Griggs was born in 1832, son of a lodge-keeper to the Duke of Bedford at Woburn, Bedfordshire. Losing his father in childhood, he was apprenticed at the age of twelve to the carpentering trade; aged 18 he was employed in London as an artisan in the Indian Court of the Great Exhibition of 1851. He improved his scanty education at night classes, and in 1855 was selected to be technical assistant to the reporter on Indian products and director of the India Museum, then in East India House, Leadenhall Street.[1]

His artistic tastes and keen interest in photography were encouraged by Dr John Forbes Watson, who became his chief in 1858, and at his instance Griggs was installed at Fife House, Whitehall, pending completion of the India Office, in a studio and workshops for photolithographic work. He had familiarised himself with the processes of photozincography discovered by the director-general of the Ordnance Survey, General Sir Henry James.[1]

Griggs's reproduction of the Propaganda Map, the Vatican copy of the 1529 Spanish Padron Real.

By careful experiment he found that the use of cold, instead of hot, water in developing the transfer left the gelatine in the whites of the transfer, thus giving firmer adhesion to the stone and serving as a support to the fine lines.

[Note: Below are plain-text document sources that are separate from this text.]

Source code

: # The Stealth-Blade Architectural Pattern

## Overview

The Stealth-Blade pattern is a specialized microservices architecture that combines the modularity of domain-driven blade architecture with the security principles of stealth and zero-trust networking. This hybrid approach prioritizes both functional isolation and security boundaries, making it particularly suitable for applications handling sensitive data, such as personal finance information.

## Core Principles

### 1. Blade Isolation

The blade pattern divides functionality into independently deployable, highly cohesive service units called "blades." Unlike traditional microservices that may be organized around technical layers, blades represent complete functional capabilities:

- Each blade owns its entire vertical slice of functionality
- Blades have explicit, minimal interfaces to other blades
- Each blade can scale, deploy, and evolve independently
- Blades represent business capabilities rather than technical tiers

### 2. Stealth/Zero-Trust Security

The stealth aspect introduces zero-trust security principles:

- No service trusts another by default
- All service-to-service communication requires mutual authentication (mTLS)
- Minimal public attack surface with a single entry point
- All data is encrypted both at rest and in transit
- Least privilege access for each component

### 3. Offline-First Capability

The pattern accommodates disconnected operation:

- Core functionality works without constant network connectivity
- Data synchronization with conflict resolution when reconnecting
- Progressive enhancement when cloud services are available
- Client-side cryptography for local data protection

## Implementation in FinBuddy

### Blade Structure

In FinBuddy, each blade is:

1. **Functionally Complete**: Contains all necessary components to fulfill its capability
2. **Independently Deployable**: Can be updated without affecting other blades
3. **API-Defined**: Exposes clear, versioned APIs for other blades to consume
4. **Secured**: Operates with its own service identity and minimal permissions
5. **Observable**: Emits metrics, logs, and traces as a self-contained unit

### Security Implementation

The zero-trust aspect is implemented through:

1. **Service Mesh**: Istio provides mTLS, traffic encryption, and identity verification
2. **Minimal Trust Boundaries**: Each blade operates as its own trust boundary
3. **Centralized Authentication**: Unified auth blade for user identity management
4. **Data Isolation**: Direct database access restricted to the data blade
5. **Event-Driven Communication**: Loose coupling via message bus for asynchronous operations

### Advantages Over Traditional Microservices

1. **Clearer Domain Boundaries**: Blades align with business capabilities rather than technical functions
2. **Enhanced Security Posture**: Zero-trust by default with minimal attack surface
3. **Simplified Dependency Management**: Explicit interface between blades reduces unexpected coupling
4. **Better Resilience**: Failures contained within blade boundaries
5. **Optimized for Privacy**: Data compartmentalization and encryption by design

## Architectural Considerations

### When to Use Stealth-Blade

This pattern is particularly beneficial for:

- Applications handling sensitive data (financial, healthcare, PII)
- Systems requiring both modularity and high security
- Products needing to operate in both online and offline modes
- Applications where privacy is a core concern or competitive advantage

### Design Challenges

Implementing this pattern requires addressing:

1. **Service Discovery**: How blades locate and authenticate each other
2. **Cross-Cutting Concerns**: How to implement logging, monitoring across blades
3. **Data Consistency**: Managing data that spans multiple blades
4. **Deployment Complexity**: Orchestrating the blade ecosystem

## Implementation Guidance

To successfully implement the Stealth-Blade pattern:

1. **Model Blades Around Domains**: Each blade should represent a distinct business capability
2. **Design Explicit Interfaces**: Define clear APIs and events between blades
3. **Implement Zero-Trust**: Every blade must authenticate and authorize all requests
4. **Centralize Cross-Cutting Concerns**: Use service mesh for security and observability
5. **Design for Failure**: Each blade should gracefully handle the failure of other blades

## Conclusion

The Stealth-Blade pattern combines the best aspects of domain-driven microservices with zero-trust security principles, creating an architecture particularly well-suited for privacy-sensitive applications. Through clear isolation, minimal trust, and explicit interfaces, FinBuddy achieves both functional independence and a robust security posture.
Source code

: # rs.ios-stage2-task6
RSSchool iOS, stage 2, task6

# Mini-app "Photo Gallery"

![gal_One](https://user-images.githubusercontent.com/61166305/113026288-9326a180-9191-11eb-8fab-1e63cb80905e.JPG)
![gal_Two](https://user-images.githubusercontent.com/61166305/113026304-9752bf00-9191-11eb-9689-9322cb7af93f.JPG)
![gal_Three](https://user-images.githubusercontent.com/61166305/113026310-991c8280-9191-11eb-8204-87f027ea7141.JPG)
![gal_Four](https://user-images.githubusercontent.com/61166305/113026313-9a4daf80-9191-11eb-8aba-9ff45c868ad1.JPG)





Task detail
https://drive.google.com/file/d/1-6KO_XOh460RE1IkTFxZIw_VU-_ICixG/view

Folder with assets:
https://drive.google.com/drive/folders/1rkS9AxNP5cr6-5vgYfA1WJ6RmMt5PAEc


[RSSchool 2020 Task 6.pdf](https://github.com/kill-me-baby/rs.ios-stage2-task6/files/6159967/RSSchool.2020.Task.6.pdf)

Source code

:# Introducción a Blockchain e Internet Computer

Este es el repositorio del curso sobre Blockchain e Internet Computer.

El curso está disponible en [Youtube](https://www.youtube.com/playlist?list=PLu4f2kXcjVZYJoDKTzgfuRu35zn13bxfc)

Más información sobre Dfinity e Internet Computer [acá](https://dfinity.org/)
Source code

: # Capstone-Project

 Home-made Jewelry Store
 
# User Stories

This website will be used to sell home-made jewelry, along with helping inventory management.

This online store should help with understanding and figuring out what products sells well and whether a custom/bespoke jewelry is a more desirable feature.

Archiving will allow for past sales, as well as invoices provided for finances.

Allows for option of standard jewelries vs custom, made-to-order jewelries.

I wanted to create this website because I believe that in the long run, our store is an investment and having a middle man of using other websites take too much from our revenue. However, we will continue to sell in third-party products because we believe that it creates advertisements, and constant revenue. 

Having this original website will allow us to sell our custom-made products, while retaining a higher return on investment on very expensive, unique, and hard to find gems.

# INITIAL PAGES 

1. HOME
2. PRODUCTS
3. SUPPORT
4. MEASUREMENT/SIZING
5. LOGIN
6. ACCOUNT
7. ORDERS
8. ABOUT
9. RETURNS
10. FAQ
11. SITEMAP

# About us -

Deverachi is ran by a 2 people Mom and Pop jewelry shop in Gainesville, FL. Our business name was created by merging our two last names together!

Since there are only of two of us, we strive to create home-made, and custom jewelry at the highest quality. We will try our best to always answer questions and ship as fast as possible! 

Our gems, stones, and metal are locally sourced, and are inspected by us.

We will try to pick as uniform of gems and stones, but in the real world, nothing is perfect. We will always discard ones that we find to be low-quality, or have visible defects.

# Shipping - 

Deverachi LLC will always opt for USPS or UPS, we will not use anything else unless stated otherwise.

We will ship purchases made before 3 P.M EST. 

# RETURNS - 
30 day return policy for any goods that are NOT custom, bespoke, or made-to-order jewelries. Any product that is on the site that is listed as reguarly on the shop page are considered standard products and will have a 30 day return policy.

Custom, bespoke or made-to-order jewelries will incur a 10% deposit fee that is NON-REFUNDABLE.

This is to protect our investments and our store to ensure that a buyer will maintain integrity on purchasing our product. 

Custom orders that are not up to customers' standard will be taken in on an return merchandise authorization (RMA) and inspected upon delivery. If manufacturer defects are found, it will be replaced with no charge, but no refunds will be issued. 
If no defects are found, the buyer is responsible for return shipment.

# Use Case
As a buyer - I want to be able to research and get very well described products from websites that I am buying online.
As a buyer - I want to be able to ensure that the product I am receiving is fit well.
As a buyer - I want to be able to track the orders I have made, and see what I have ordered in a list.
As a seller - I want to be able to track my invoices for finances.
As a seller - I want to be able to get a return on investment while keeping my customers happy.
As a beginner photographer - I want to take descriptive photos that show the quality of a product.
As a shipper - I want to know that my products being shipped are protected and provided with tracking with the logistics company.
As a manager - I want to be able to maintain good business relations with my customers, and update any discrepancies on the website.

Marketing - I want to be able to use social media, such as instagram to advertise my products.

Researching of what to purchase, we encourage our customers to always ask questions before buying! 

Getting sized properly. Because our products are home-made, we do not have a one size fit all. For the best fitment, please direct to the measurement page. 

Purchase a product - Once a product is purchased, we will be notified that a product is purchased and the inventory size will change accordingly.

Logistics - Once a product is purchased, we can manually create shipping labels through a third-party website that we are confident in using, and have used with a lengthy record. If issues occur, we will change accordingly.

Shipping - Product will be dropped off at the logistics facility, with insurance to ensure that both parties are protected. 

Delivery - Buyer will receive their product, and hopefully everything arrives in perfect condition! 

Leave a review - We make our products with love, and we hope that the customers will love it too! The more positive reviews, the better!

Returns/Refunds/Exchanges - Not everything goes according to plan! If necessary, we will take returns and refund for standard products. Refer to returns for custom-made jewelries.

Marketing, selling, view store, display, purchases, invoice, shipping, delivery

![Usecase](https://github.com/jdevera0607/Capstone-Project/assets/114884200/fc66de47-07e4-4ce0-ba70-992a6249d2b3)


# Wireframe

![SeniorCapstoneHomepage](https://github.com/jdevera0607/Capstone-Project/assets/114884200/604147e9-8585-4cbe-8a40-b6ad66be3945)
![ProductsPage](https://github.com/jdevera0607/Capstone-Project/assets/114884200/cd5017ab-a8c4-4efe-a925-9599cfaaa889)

He also invented photo-chromo-lithography by first printing from a photolithographic transfer a faint impression on the paper to serve as a "key", separating the colours on duplicate negatives by varnishes, then photolithographing the dissected portions on stones, finally registering and printing each in its position and particiliar colour, with the texture, light and shade of the original.[1]

He greatly cheapened the production of colour work by a simplified form of this discovery: a photolithographic transfer from a negative of the original to stone, printed as a "key" in a suitable colour, superimposing thereon, in exact register, transparent tints in harmony with the original. Opaque colours, when necessary, were printed first.[1]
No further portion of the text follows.